WHAT IS NEEDED => A single figure is the whole answer: the number of lines in the records that contain "commit".

--- LISTED ENTRIES Enclosed Below ---

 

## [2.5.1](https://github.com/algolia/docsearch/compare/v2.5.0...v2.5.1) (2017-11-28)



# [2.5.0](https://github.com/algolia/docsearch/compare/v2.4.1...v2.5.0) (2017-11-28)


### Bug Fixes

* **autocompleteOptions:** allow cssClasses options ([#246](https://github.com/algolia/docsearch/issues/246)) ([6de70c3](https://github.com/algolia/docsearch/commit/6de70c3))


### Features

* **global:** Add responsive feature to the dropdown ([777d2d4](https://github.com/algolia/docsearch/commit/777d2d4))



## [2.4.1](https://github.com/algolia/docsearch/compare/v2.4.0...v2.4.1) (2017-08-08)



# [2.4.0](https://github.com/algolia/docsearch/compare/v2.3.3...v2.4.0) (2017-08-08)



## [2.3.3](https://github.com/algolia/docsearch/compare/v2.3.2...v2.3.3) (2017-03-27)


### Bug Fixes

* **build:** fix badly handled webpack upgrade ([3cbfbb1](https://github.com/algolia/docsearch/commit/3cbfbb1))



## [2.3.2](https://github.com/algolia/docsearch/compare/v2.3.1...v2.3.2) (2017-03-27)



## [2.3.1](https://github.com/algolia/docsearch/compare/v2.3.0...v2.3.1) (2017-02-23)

--- End of Enclosed LISTED ENTRIES ---

WRITTEN REPLY => 3